*PROBLEM STATEMENT*:
Print the records below exactly; all of them are needed.

*DATA TO USE*:

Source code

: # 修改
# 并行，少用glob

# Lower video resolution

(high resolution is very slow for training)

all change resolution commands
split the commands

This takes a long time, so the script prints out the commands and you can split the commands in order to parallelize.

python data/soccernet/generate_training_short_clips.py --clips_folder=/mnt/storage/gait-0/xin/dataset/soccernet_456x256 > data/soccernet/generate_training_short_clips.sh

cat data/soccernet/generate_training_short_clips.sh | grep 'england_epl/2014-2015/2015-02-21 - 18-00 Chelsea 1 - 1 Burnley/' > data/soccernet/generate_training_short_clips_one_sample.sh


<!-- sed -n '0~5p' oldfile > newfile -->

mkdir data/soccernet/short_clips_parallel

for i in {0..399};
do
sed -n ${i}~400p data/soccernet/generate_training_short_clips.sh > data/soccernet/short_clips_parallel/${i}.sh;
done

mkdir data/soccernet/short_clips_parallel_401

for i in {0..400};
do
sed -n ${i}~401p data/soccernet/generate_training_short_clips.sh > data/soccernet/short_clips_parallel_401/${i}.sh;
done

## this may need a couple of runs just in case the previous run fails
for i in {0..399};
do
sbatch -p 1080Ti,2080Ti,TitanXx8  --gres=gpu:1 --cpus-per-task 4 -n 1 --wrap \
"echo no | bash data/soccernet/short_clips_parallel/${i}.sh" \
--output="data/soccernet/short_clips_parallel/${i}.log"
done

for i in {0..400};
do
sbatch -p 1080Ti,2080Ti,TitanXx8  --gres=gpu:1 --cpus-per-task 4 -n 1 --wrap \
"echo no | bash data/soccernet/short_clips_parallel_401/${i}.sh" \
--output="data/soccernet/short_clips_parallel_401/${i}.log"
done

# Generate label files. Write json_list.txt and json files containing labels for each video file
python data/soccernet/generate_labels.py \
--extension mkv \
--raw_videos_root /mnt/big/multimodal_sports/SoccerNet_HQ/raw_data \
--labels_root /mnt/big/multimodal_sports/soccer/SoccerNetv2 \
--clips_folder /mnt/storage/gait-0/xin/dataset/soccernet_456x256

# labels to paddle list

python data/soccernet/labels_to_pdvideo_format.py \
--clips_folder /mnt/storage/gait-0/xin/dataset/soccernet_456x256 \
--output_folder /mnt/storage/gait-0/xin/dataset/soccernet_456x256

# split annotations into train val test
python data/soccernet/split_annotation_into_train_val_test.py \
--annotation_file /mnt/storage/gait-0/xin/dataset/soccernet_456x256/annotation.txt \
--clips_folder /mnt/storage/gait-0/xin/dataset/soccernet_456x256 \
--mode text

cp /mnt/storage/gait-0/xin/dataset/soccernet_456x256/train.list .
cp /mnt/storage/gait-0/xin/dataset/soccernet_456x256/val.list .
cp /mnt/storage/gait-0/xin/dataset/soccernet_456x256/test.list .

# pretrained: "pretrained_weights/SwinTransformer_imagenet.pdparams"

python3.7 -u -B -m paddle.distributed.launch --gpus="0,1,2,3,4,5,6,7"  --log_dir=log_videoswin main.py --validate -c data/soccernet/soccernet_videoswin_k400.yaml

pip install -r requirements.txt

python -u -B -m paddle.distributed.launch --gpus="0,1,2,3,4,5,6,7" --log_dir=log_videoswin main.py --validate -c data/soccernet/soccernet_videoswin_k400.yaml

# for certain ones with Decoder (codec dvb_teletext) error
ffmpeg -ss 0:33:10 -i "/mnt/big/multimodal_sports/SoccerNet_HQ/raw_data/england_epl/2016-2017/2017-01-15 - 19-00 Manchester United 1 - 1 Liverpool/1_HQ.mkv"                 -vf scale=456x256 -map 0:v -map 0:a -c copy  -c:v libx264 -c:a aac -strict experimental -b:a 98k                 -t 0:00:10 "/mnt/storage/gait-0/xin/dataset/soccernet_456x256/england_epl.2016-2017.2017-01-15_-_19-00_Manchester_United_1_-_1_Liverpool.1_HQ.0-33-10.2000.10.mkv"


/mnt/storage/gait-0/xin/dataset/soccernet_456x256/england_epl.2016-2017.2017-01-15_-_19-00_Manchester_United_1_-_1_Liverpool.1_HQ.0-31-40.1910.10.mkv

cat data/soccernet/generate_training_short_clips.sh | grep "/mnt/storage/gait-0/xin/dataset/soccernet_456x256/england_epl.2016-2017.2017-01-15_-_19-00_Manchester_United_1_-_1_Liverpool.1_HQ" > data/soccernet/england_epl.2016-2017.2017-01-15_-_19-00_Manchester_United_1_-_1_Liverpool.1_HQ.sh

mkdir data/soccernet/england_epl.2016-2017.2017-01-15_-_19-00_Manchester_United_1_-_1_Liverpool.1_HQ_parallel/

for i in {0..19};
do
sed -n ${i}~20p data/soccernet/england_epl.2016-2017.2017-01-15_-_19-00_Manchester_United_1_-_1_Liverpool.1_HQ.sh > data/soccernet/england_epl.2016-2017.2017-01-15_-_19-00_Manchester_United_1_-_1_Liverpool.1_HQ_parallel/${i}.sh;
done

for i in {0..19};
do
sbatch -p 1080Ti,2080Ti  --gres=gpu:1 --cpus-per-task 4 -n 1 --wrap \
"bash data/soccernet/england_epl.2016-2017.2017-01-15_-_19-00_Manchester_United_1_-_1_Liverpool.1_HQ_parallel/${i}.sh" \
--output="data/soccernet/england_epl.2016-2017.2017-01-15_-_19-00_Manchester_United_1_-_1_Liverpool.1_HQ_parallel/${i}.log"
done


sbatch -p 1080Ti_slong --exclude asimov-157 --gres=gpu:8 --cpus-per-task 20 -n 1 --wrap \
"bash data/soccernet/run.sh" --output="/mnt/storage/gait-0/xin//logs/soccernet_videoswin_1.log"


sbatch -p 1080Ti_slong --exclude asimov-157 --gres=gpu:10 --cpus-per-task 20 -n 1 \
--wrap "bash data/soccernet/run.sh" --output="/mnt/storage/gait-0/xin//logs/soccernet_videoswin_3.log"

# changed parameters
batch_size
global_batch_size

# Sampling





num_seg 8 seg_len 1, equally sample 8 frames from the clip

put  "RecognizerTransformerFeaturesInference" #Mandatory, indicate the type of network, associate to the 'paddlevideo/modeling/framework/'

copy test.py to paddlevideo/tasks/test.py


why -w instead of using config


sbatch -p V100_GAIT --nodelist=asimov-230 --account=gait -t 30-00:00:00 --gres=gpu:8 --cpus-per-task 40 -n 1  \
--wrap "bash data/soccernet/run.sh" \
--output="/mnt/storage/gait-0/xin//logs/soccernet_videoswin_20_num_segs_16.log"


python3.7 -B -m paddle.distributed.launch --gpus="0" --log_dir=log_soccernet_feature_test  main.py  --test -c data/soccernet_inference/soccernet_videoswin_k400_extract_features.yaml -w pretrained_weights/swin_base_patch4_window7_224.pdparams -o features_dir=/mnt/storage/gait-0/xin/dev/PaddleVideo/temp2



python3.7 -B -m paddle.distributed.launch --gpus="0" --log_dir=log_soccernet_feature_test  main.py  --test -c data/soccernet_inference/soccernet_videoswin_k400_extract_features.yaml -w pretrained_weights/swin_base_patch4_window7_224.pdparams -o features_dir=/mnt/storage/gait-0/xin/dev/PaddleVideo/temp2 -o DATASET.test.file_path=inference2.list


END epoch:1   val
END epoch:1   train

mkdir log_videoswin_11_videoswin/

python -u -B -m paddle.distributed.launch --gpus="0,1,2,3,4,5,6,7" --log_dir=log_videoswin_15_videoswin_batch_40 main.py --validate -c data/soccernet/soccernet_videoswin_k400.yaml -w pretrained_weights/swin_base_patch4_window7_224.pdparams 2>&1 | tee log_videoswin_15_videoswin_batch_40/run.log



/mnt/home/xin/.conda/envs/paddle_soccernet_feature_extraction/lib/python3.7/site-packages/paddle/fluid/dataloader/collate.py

*REPLY*:
Source code

: # 修改
# 并行，少用glob

# Lower video resolution

(high resolution is very slow for training)

all change resolution commands
split the commands

This takes a long time, so the script prints out the commands and you can split the commands in order to parallelize.

python data/soccernet/generate_training_short_clips.py --clips_folder=/mnt/storage/gait-0/xin/dataset/soccernet_456x256 > data/soccernet/generate_training_short_clips.sh

cat data/soccernet/generate_training_short_clips.sh | grep 'england_epl/2014-2015/2015-02-21 - 18-00 Chelsea 1 - 1 Burnley/' > data/soccernet/generate_training_short_clips_one_sample.sh


<!-- sed -n '0~5p' oldfile > newfile -->

mkdir data/soccernet/short_clips_parallel

for i in {0..399};
do
sed -n ${i}~400p data/soccernet/generate_training_short_clips.sh > data/soccernet/short_clips_parallel/${i}.sh;
done

mkdir data/soccernet/short_clips_parallel_401

for i in {0..400};
do
sed -n ${i}~401p data/soccernet/generate_training_short_clips.sh > data/soccernet/short_clips_parallel_401/${i}.sh;
done

## this may need a couple of runs just in case the previous run fails
for i in {0..399};
do
sbatch -p 1080Ti,2080Ti,TitanXx8  --gres=gpu:1 --cpus-per-task 4 -n 1 --wrap \
"echo no | bash data/soccernet/short_clips_parallel/${i}.sh" \
--output="data/soccernet/short_clips_parallel/${i}.log"
done

for i in {0..400};
do
sbatch -p 1080Ti,2080Ti,TitanXx8  --gres=gpu:1 --cpus-per-task 4 -n 1 --wrap \
"echo no | bash data/soccernet/short_clips_parallel_401/${i}.sh" \
--output="data/soccernet/short_clips_parallel_401/${i}.log"
done

# Generate label files. Write json_list.txt and json files containing labels for each video file
python data/soccernet/generate_labels.py \
--extension mkv \
--raw_videos_root /mnt/big/multimodal_sports/SoccerNet_HQ/raw_data \
--labels_root /mnt/big/multimodal_sports/soccer/SoccerNetv2 \
--clips_folder /mnt/storage/gait-0/xin/dataset/soccernet_456x256

# labels to paddle list

python data/soccernet/labels_to_pdvideo_format.py \
--clips_folder /mnt/storage/gait-0/xin/dataset/soccernet_456x256 \
--output_folder /mnt/storage/gait-0/xin/dataset/soccernet_456x256

# split annotations into train val test
python data/soccernet/split_annotation_into_train_val_test.py \
--annotation_file /mnt/storage/gait-0/xin/dataset/soccernet_456x256/annotation.txt \
--clips_folder /mnt/storage/gait-0/xin/dataset/soccernet_456x256 \
--mode text

cp /mnt/storage/gait-0/xin/dataset/soccernet_456x256/train.list .
cp /mnt/storage/gait-0/xin/dataset/soccernet_456x256/val.list .
cp /mnt/storage/gait-0/xin/dataset/soccernet_456x256/test.list .

# pretrained: "pretrained_weights/SwinTransformer_imagenet.pdparams"

python3.7 -u -B -m paddle.distributed.launch --gpus="0,1,2,3,4,5,6,7"  --log_dir=log_videoswin main.py --validate -c data/soccernet/soccernet_videoswin_k400.yaml

pip install -r requirements.txt

python -u -B -m paddle.distributed.launch --gpus="0,1,2,3,4,5,6,7" --log_dir=log_videoswin main.py --validate -c data/soccernet/soccernet_videoswin_k400.yaml

# for certain ones with Decoder (codec dvb_teletext) error
ffmpeg -ss 0:33:10 -i "/mnt/big/multimodal_sports/SoccerNet_HQ/raw_data/england_epl/2016-2017/2017-01-15 - 19-00 Manchester United 1 - 1 Liverpool/1_HQ.mkv"                 -vf scale=456x256 -map 0:v -map 0:a -c copy  -c:v libx264 -c:a aac -strict experimental -b:a 98k                 -t 0:00:10 "/mnt/storage/gait-0/xin/dataset/soccernet_456x256/england_epl.2016-2017.2017-01-15_-_19-00_Manchester_United_1_-_1_Liverpool.1_HQ.0-33-10.2000.10.mkv"


/mnt/storage/gait-0/xin/dataset/soccernet_456x256/england_epl.2016-2017.2017-01-15_-_19-00_Manchester_United_1_-_1_Liverpool.1_HQ.0-31-40.1910.10.mkv

cat data/soccernet/generate_training_short_clips.sh | grep "/mnt/storage/gait-0/xin/dataset/soccernet_456x256/england_epl.2016-2017.2017-01-15_-_19-00_Manchester_United_1_-_1_Liverpool.1_HQ" > data/soccernet/england_epl.2016-2017.2017-01-15_-_19-00_Manchester_United_1_-_1_Liverpool.1_HQ.sh

mkdir data/soccernet/england_epl.2016-2017.2017-01-15_-_19-00_Manchester_United_1_-_1_Liverpool.1_HQ_parallel/

for i in {0..19};
do
sed -n ${i}~20p data/soccernet/england_epl.2016-2017.2017-01-15_-_19-00_Manchester_United_1_-_1_Liverpool.1_HQ.sh > data/soccernet/england_epl.2016-2017.2017-01-15_-_19-00_Manchester_United_1_-_1_Liverpool.1_HQ_parallel/${i}.sh;
done

for i in {0..19};
do
sbatch -p 1080Ti,2080Ti  --gres=gpu:1 --cpus-per-task 4 -n 1 --wrap \
"bash data/soccernet/england_epl.2016-2017.2017-01-15_-_19-00_Manchester_United_1_-_1_Liverpool.1_HQ_parallel/${i}.sh" \
--output="data/soccernet/england_epl.2016-2017.2017-01-15_-_19-00_Manchester_United_1_-_1_Liverpool.1_HQ_parallel/${i}.log"
done


sbatch -p 1080Ti_slong --exclude asimov-157 --gres=gpu:8 --cpus-per-task 20 -n 1 --wrap \
"bash data/soccernet/run.sh" --output="/mnt/storage/gait-0/xin//logs/soccernet_videoswin_1.log"


sbatch -p 1080Ti_slong --exclude asimov-157 --gres=gpu:10 --cpus-per-task 20 -n 1 \
--wrap "bash data/soccernet/run.sh" --output="/mnt/storage/gait-0/xin//logs/soccernet_videoswin_3.log"

# changed parameters
batch_size
global_batch_size

# Sampling





num_seg 8 seg_len 1, equally sample 8 frames from the clip

put  "RecognizerTransformerFeaturesInference" #Mandatory, indicate the type of network, associate to the 'paddlevideo/modeling/framework/'

copy test.py to paddlevideo/tasks/test.py


why -w instead of using config


sbatch -p V100_GAIT --nodelist=asimov-230 --account=gait -t 30-00:00:00 --gres=gpu:8 --cpus-per-task 40 -n 1  \
--wrap "bash data/soccernet/run.sh" \
--output="/mnt/storage/gait-0/xin//logs/soccernet_videoswin_20_num_segs_16.log"


python3.7 -B -m paddle.distributed.launch --gpus="0" --log_dir=log_soccernet_feature_test  main.py  --test -c data/soccernet_inference/soccernet_videoswin_k400_extract_features.yaml -w pretrained_weights/swin_base_patch4_window7_224.pdparams -o features_dir=/mnt/storage/gait-0/xin/dev/PaddleVideo/temp2



python3.7 -B -m paddle.distributed.launch --gpus="0" --log_dir=log_soccernet_feature_test  main.py  --test -c data/soccernet_inference/soccernet_videoswin_k400_extract_features.yaml -w pretrained_weights/swin_base_patch4_window7_224.pdparams -o features_dir=/mnt/storage/gait-0/xin/dev/PaddleVideo/temp2 -o DATASET.test.file_path=inference2.list


END epoch:1   val
END epoch:1   train

mkdir log_videoswin_11_videoswin/

python -u -B -m paddle.distributed.launch --gpus="0,1,2,3,4,5,6,7" --log_dir=log_videoswin_15_videoswin_batch_40 main.py --validate -c data/soccernet/soccernet_videoswin_k400.yaml -w pretrained_weights/swin_base_patch4_window7_224.pdparams 2>&1 | tee log_videoswin_15_videoswin_batch_40/run.log



/mnt/home/xin/.conda/envs/paddle_soccernet_feature_extraction/lib/python3.7/site-packages/paddle/fluid/dataloader/collate.py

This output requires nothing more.